Last updated:3/8/2025|... min read

State Controller

Common State Structure

OLake Connectors will follow a common structure, the structure is compatible for

Running Connectors On a Horizontal Scale
Running Connectors Resumable Full Load

{
  "level": "global", // global or stream
  "version":"v1", // if required
  "streams": [
      {   
          "sync_type": "full-load", 
          "stream_name": "stream_6",
          "stream_namespace": "otter_db",
          "stream_state": {
              "cursor_field" : "66ffcf79d9249bef96de3611",
              "chunks" : [
                 {
                   "status": "succeed",
                   "min": "66ffcf79d9249bef96de3611", 
                   "max": "66ffcf79d9249bef96de3611"
                 },
                 {
                   "status": "failed",
                   "min": "66ffcf79d9249bef96de3611", 
                   "max": "66ffcf79d9249bef96de3611"
                 }
              ],
          }
      }
  ]
}

Some state terms

level : Defines whether the state is for a single stream or all streams. It can be one of stream or global .
version: to manage versioning and backward compatibility
streams: an array that has information about streams, (if level is stream then streams array has only one object)
sync_type : type of sync the stream is running on incremental, full-load, cdc. (Only in full load chunks will be available.)
streams :: stream_name : contains the name of the stream going to be synced.
streams :: stream_namespace : going to store the namespace of the stream. (It can be a unique identifier as well if two streams have the same name)
streams :: stream_state : This is the important part where the cursor is being stored for the same stream.
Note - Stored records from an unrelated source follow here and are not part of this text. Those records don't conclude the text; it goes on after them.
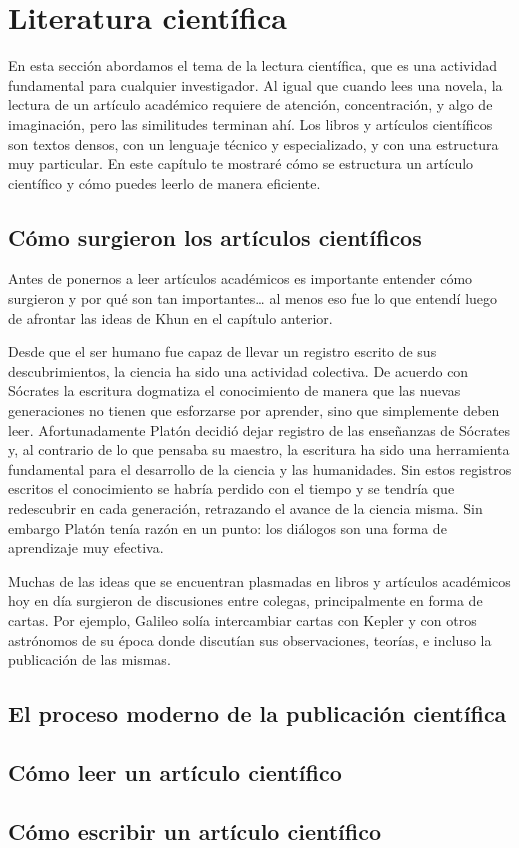 \chapter{Literatura científica}
\label{cha:literaturacientifica}

En esta sección abordamos el tema de la lectura científica, que es una actividad
fundamental para cualquier investigador.
Al igual que cuando lees una novela, la lectura de un artículo académico
requiere de atención, concentración, y algo de imaginación, pero las similitudes
terminan ahí.
Los libros y artículos científicos son textos densos, con un lenguaje técnico y
especializado, y con una estructura muy particular.
En este capítulo te mostraré cómo se estructura un artículo científico y cómo
puedes leerlo de manera eficiente.

\section{Cómo surgieron los artículos científicos}
\label{sec:contexto}
Antes de ponernos a leer artículos académicos es importante entender cómo
surgieron y por qué son tan importantes… al menos eso fue lo que entendí luego
de afrontar las ideas de Khun en el capítulo anterior.

Desde que el ser humano fue capaz de llevar un registro escrito de sus
descubrimientos, la ciencia ha sido una actividad colectiva.
De acuerdo con Sócrates la escritura dogmatiza el conocimiento de manera que las
nuevas generaciones no tienen que esforzarse por aprender, sino que simplemente
deben leer.
Afortunadamente Platón decidió dejar registro de las enseñanzas de Sócrates y,
al contrario de lo que pensaba su maestro, la escritura ha sido una herramienta
fundamental para el desarrollo de la ciencia y las humanidades.
Sin estos registros escritos el conocimiento se habría perdido con el tiempo y
se tendría que redescubrir en cada generación, retrazando el avance de la
ciencia misma.
Sin embargo Platón tenía razón en un punto: los diálogos son una forma de
aprendizaje muy efectiva.

Muchas de las ideas que se encuentran plasmadas en libros y artículos académicos
hoy en día surgieron de discusiones entre colegas, principalmente en forma de
cartas.
Por ejemplo, Galileo solía intercambiar cartas con Kepler y con otros astrónomos
de su época donde discutían sus observaciones, teorías, e incluso la publicación
de las mismas.


\section{El proceso moderno de la publicación científica}
\label{sec:procesopublicacion}

\section{Cómo leer un artículo científico}
\label{sec:comoleer}

\section{Cómo escribir un artículo científico}
\label{sec:comoescribir}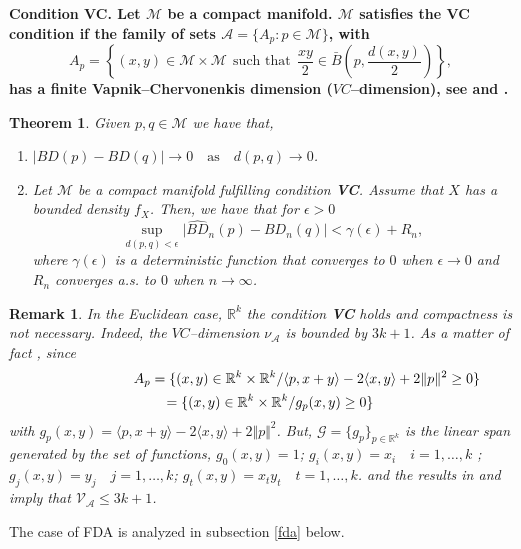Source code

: \documentclass[a4paper]{article}
\numberwithin{equation}{section}
\newtheorem{theorem}{Theorem}[section]
\newtheorem{remark}{Remark}
\newcommand{\M}{\mbox{$\mathcal{M}$}}
\begin{document}
\begin{enumerate}
\bf Condition VC. \rm Let $\mathcal M$ be a compact manifold. $\mathcal M$ satisfies the  \textbf{VC} condition if the family of sets $\mathcal{A}=\{ A_p: p \in \M \}$, with 
 $$A_p= \left \{(x,y) \in \M \times \M \ \ \mbox{such that} \ \  \frac{xy}{2} \in \bar{B}\left(p, \frac{d(x,y)}{2}\right) \right \},$$ has a finite  Vapnik--Chervonenkis dimension ($VC$--dimension),  see \cite{steele1975} and  \cite{dudley1978}.
\begin{theorem}
\label{teoremacontinuidadmanifold}
Given $p,q \in \M$ we have that,
\begin{enumerate}
\item [(a)] $\vert BD(p) -  BD(q) \vert \rightarrow 0  \quad \textrm{as} \quad d(p,q) \rightarrow 0$. 
\item [(b)] Let $\M$ be a compact manifold fulfilling condition \textbf{VC}. Assume that $X$ has a bounded density $f_X$. Then, we have that for $\epsilon>0$
\begin{displaymath}
 \sup_{d(p,q)<\epsilon} \vert \widehat{BD}_n(p) - \widehat{BD}_n(q)  \vert  < \gamma(\epsilon)  + R_n,
\end{displaymath}
 where $\gamma(\epsilon)$ is a deterministic function that converges to $0$ when $\epsilon \rightarrow 0$ and $R_n$ converges a.s. to $0$ when  $n \rightarrow \infty$.
\end{enumerate}
\end{theorem}
\begin{remark}
\label{vc2}
 In the Euclidean case,  $\mathbb{R}^k$ the condition {\bf {VC} } holds and compactness is not necessary. Indeed, the $VC$--dimension $\nu_{\mathcal A}$ is bounded by $3k+1$. As a matter of fact
, since
\begin{align*}
A_p= \{(x,y) \in \mathbb{R}^k \times \mathbb{R}^k /  \langle p,x+y \rangle - 2 \langle x,y\rangle+ 2\Vert p \Vert^2 \geq 0  \} \\
&\hspace{-8 cm}= \{(x,y) \in \mathbb{R}^k \times \mathbb{R}^k / g_p(x,y)  \geq 0  \}
\end{align*}
with $g_p(x,y)=\langle p,x+y \rangle - 2 \langle x,y \rangle+ 2\Vert p \Vert^2$. But,  $\mathcal{G}=\{g_p\}_{p \in \mathbb{R}^k}$ is the linear span generated by the set of functions, $g_0(x,y)= 1$;   $g_i(x,y)= x_i  \quad  i=1, \ldots,k$ ;  $g_j(x,y)= y_j  \quad  j=1, \ldots,k$;  $g_t(x,y)= x_t y_t  \quad  t=1, \ldots,k$.
and the results in \cite{steele1975} and  \cite{dudley1978} imply that  $\mathcal{V}_\mathcal{A}  \leq 3k+1$. 
\end{remark}
The case of FDA is analyzed in subsection \ref{fda} below. 


\end{enumerate}
\end{document}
This contains the cursor field and chunks of data.
streams :: stream_state :: cursor : field contains cursor ID till where sync is completed previously.
streams :: stream_state :: chunks : contains data batches and their sync status that will be synced in a full load.

Some State Examples

Two incremental streams and one Full load failure of one stream (Parallel run)

connector receives state

{
  "level": "global", // global or stream
  "version":"v1", // if required
  "streams": [
      {   
          "sync_type": "incremental", 
          "stream_name": "stream_1",
          "stream_namespace": "otter_db",
          "stream_state": {
            "cursor_field": "66ffcf79d9249bef96de3611",
          }
      },
      {   
          "sync_type": "incremental", 
          "stream_name": "stream_2",
          "stream_namespace": "otter_db",
          "stream_state": {
            "cursor_field": "67ffcf79d9249bef96de3611",
          }
      }
  ]
}

Each thread will pick up one stream and each stream will pick up its own state (parallel mode)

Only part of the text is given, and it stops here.